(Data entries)
BEGIN

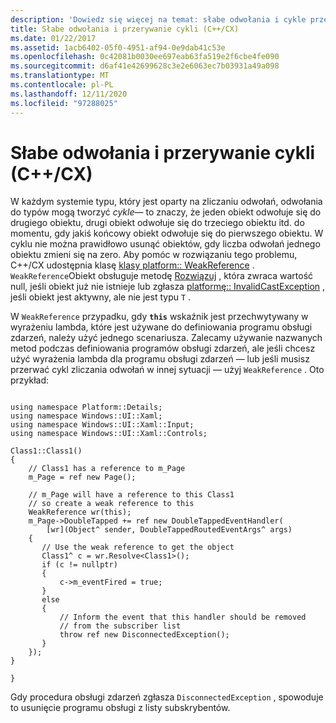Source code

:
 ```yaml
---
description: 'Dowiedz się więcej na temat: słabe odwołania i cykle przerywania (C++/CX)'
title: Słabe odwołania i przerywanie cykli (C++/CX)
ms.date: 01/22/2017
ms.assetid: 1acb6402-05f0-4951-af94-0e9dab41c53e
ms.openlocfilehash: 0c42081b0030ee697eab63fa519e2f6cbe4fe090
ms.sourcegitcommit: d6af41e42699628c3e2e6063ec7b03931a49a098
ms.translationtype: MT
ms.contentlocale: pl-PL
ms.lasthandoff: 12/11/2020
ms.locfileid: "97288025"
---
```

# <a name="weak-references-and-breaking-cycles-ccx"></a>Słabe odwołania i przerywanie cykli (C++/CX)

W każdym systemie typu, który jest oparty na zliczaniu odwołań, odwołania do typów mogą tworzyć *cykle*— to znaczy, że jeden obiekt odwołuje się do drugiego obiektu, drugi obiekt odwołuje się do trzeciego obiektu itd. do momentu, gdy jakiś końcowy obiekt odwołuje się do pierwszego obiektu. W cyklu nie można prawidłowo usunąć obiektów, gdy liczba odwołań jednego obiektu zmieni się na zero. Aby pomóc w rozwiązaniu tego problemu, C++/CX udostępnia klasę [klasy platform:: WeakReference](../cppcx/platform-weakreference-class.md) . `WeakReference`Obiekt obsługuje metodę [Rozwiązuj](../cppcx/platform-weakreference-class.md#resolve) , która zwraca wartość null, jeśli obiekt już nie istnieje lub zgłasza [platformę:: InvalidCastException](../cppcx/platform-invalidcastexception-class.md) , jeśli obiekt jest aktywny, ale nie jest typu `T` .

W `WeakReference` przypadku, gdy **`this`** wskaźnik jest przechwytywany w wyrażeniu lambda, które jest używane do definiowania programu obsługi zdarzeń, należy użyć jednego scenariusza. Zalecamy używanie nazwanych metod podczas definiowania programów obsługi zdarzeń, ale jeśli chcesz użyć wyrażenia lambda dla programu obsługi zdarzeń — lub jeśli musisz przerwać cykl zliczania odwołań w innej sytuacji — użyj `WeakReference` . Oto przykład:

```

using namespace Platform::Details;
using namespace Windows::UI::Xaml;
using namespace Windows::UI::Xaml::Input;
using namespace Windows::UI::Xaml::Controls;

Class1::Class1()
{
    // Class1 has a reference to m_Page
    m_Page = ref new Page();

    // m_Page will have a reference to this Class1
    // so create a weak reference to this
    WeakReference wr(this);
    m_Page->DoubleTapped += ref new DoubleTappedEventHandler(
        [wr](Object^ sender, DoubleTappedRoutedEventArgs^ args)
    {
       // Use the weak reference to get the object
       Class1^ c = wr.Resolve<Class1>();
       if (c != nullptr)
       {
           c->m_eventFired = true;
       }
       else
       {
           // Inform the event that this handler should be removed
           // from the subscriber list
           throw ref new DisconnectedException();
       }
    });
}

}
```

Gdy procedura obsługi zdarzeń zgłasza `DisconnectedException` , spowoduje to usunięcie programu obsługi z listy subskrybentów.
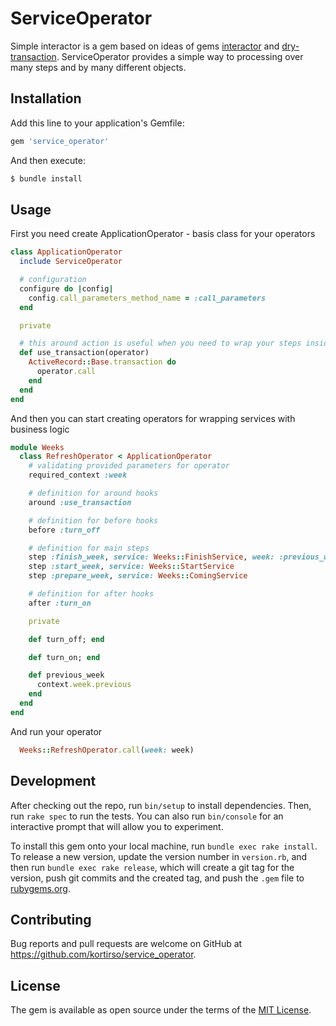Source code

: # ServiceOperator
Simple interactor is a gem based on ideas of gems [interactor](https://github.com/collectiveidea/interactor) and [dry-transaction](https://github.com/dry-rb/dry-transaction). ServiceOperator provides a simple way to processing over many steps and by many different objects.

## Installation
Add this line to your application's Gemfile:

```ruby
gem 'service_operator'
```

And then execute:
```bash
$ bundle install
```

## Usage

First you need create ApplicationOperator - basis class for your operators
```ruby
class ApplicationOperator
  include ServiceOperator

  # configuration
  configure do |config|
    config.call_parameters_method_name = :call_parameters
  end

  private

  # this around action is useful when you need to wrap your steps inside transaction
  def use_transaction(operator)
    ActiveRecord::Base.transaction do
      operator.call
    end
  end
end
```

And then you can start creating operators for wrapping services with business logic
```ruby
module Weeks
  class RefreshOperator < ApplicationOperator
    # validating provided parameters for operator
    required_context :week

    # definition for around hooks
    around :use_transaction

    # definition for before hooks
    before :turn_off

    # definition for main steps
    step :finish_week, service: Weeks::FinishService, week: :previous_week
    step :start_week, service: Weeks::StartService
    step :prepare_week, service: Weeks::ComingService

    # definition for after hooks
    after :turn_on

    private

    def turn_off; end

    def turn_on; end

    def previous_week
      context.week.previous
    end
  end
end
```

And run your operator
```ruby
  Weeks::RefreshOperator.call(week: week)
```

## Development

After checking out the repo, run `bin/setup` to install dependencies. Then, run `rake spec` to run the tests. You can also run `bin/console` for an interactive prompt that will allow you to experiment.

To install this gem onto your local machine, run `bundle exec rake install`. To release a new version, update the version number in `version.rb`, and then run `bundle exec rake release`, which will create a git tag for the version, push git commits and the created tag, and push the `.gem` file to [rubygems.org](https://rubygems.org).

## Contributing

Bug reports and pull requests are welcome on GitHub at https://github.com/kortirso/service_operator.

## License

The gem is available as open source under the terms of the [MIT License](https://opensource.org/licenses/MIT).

END

> Problem details
In the reply, give again exactly the lines from the beginning of the entries above through the line with "W każdym systemie"; pictures stay out.

> The answer
Source code

:
 ```yaml
---
description: 'Dowiedz się więcej na temat: słabe odwołania i cykle przerywania (C++/CX)'
title: Słabe odwołania i przerywanie cykli (C++/CX)
ms.date: 01/22/2017
ms.assetid: 1acb6402-05f0-4951-af94-0e9dab41c53e
ms.openlocfilehash: 0c42081b0030ee697eab63fa519e2f6cbe4fe090
ms.sourcegitcommit: d6af41e42699628c3e2e6063ec7b03931a49a098
ms.translationtype: MT
ms.contentlocale: pl-PL
ms.lasthandoff: 12/11/2020
ms.locfileid: "97288025"
---
```

# <a name="weak-references-and-breaking-cycles-ccx"></a>Słabe odwołania i przerywanie cykli (C++/CX)

W każdym systemie typu, który jest oparty na zliczaniu odwołań, odwołania do typów mogą tworzyć *cykle*— to znaczy, że jeden obiekt odwołuje się do drugiego obiektu, drugi obiekt odwołuje się do trzeciego obiektu itd. do momentu, gdy jakiś końcowy obiekt odwołuje się do pierwszego obiektu. W cyklu nie można prawidłowo usunąć obiektów, gdy liczba odwołań jednego obiektu zmieni się na zero. Aby pomóc w rozwiązaniu tego problemu, C++/CX udostępnia klasę [klasy platform:: WeakReference](../cppcx/platform-weakreference-class.md) . `WeakReference`Obiekt obsługuje metodę [Rozwiązuj](../cppcx/platform-weakreference-class.md#resolve) , która zwraca wartość null, jeśli obiekt już nie istnieje lub zgłasza [platformę:: InvalidCastException](../cppcx/platform-invalidcastexception-class.md) , jeśli obiekt jest aktywny, ale nie jest typu `T` .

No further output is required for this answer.